Meriem B

L’Université des sciences et de la technologie Mohamed Boudiaf d’Oran (USTO-MB) a franchi, ce mardi, une nouvelle étape dans le renforcement de ses capacités de recherche scientifique avec la réception d’un équipement de haute technologie destiné au laboratoire de chimie des matériaux inorganiques et applications (LCMIA). 

Cette opération s’inscrit dans le cadre du marché conclu avec la société SARL Dar El Djazairia, relatif à l’acquisition, à l’installation et à la mise en service de matériels et d’équipements scientifiques spécialisés.

La livraison porte sur le lot n°1, comprenant un diffractomètre automatique à rayons X (DRX) de paillasse, un instrument stratégique dédié à l’analyse, à la caractérisation et à l’identification des matériaux. Cet appareil constitue un outil indispensable pour le LCMIA, dont les travaux de recherche se concentrent sur l’élaboration de matériaux solides, qu’il s’agisse de matériaux innovants ou de matériaux déjà éprouvés pour leurs applications dans des secteurs clés tels que le traitement de l’environnement et l’électronique.

Les équipes de recherche du laboratoire amorcent leurs travaux par la synthèse des matériaux, en s’appuyant sur plusieurs techniques scientifiques maîtrisées, notamment la voie céramique, la coprécipitation, la voie hydrothermale ou encore la méthode sol-gel.
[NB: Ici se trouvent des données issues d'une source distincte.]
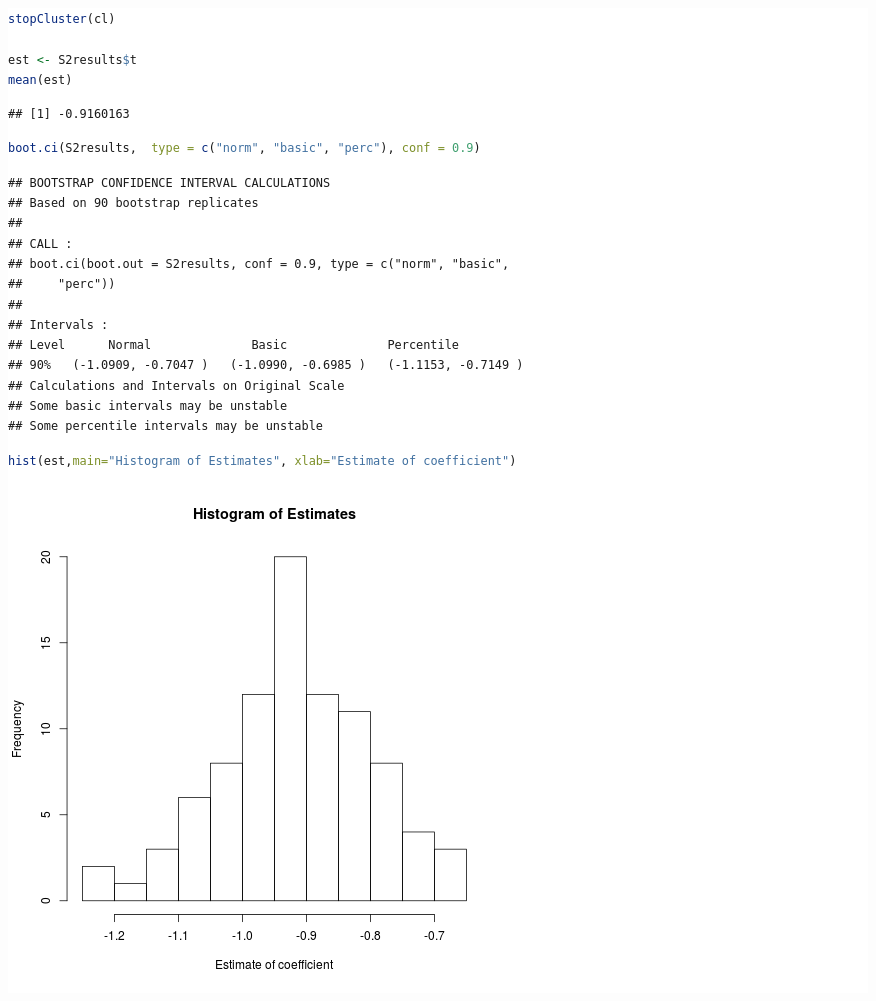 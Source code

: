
 ```r
stopCluster(cl)

est <- S2results$t
mean(est)
```

```
## [1] -0.9160163
```

```r
boot.ci(S2results,  type = c("norm", "basic", "perc"), conf = 0.9)
```

```
## BOOTSTRAP CONFIDENCE INTERVAL CALCULATIONS
## Based on 90 bootstrap replicates
## 
## CALL : 
## boot.ci(boot.out = S2results, conf = 0.9, type = c("norm", "basic", 
##     "perc"))
## 
## Intervals : 
## Level      Normal              Basic              Percentile     
## 90%   (-1.0909, -0.7047 )   (-1.0990, -0.6985 )   (-1.1153, -0.7149 )  
## Calculations and Intervals on Original Scale
## Some basic intervals may be unstable
## Some percentile intervals may be unstable
```

```r
hist(est,main="Histogram of Estimates", xlab="Estimate of coefficient")
```

![plot of chunk unnamed-chunk-5](figure/unnamed-chunk-5-2.png)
Ces procédés permettent d’obtenir des matériaux aux propriétés ciblées, adaptés aux objectifs scientifiques et aux applications envisagées.

Cette phase de synthèse est systématiquement suivie d’une étape décisive : la caractérisation et l’identification des phases formées. Le recours au diffractomètre à rayons X s’avère alors déterminant, dans la mesure où il permet d’identifier avec précision la structure cristalline et la nature des phases constituant les matériaux élaborés. En l’absence de cette étape, la poursuite des travaux de recherche serait compromise, la connaissance structurale des matériaux constituant un préalable incontournable à toute valorisation scientifique.
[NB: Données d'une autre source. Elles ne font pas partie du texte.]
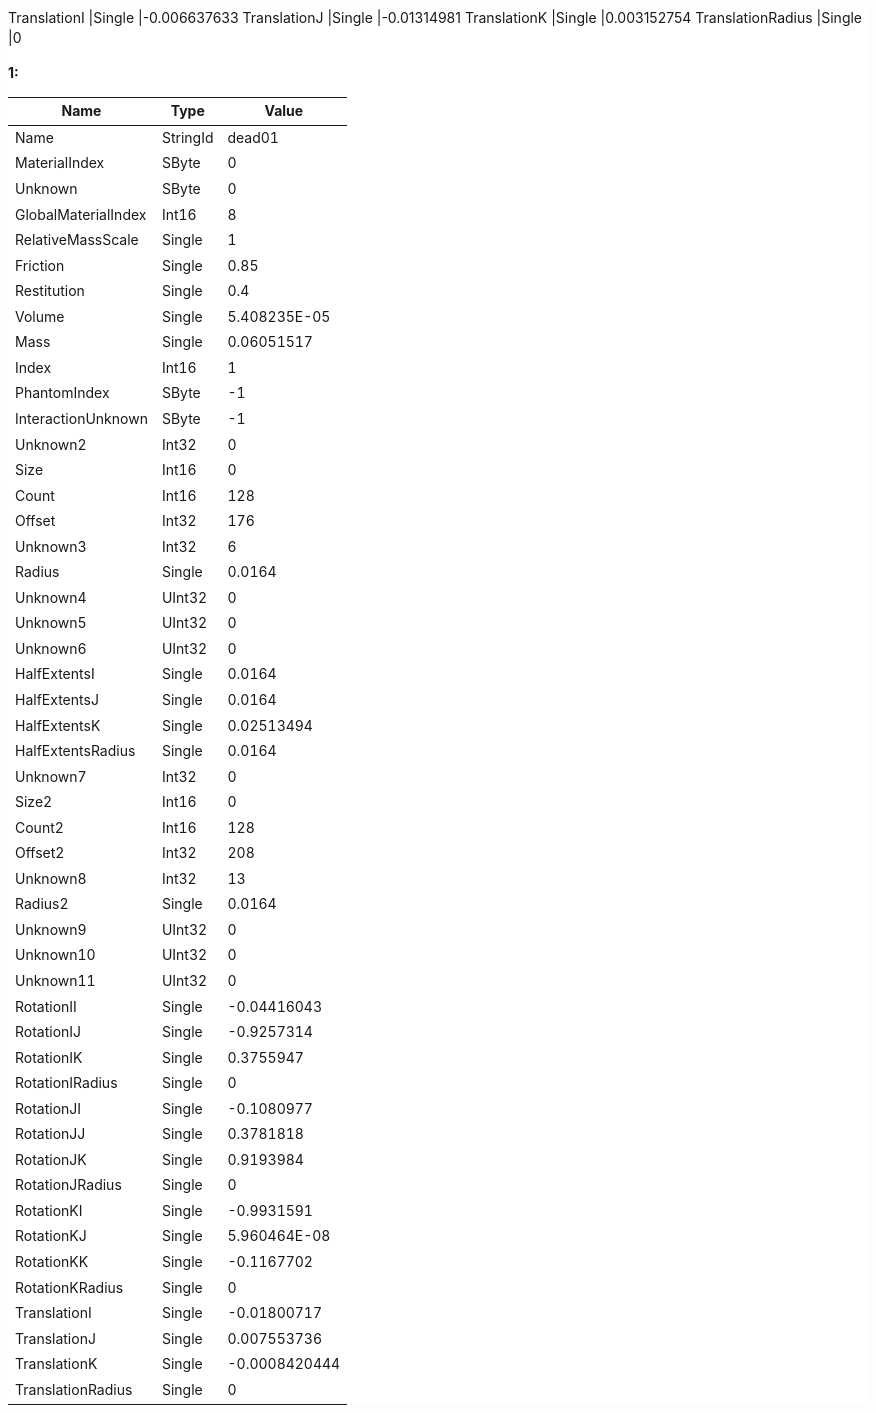 TranslationI	|Single	|-0.006637633
TranslationJ	|Single	|-0.01314981
TranslationK	|Single	|0.003152754
TranslationRadius	|Single	|0


**1:**

Name	| Type	| Value
---	|---	|---	|
Name	|StringId	|dead01
MaterialIndex	|SByte	|0
Unknown	|SByte	|0
GlobalMaterialIndex	|Int16	|8
RelativeMassScale	|Single	|1
Friction	|Single	|0.85
Restitution	|Single	|0.4
Volume	|Single	|5.408235E-05
Mass	|Single	|0.06051517
Index	|Int16	|1
PhantomIndex	|SByte	|-1
InteractionUnknown	|SByte	|-1
Unknown2	|Int32	|0
Size	|Int16	|0
Count	|Int16	|128
Offset	|Int32	|176
Unknown3	|Int32	|6
Radius	|Single	|0.0164
Unknown4	|UInt32	|0
Unknown5	|UInt32	|0
Unknown6	|UInt32	|0
HalfExtentsI	|Single	|0.0164
HalfExtentsJ	|Single	|0.0164
HalfExtentsK	|Single	|0.02513494
HalfExtentsRadius	|Single	|0.0164
Unknown7	|Int32	|0
Size2	|Int16	|0
Count2	|Int16	|128
Offset2	|Int32	|208
Unknown8	|Int32	|13
Radius2	|Single	|0.0164
Unknown9	|UInt32	|0
Unknown10	|UInt32	|0
Unknown11	|UInt32	|0
RotationII	|Single	|-0.04416043
RotationIJ	|Single	|-0.9257314
RotationIK	|Single	|0.3755947
RotationIRadius	|Single	|0
RotationJI	|Single	|-0.1080977
RotationJJ	|Single	|0.3781818
RotationJK	|Single	|0.9193984
RotationJRadius	|Single	|0
RotationKI	|Single	|-0.9931591
RotationKJ	|Single	|5.960464E-08
RotationKK	|Single	|-0.1167702
RotationKRadius	|Single	|0
TranslationI	|Single	|-0.01800717
TranslationJ	|Single	|0.007553736
TranslationK	|Single	|-0.0008420444
TranslationRadius	|Single	|0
Une fois caractérisés, ces matériaux trouvent des applications concrètes, notamment dans le domaine environnemental. Ils peuvent être mobilisés pour la rétention de polluants, tels que les composés organiques ou les colorants industriels, ou encore être utilisés comme catalyseurs dans des réactions de dégradation et de minéralisation de substances nocives. Ces travaux s’inscrivent ainsi dans une dynamique de recherche orientée vers des solutions durables, répondant aux défis environnementaux contemporains.

Le montant global de cet investissement est estimé à 16,8 millions de dinars, illustrant l’effort consenti par l’USTO-MB pour moderniser ses infrastructures de recherche et soutenir le développement de travaux scientifiques à forte valeur ajoutée, au service de l’innovation et du progrès technologique.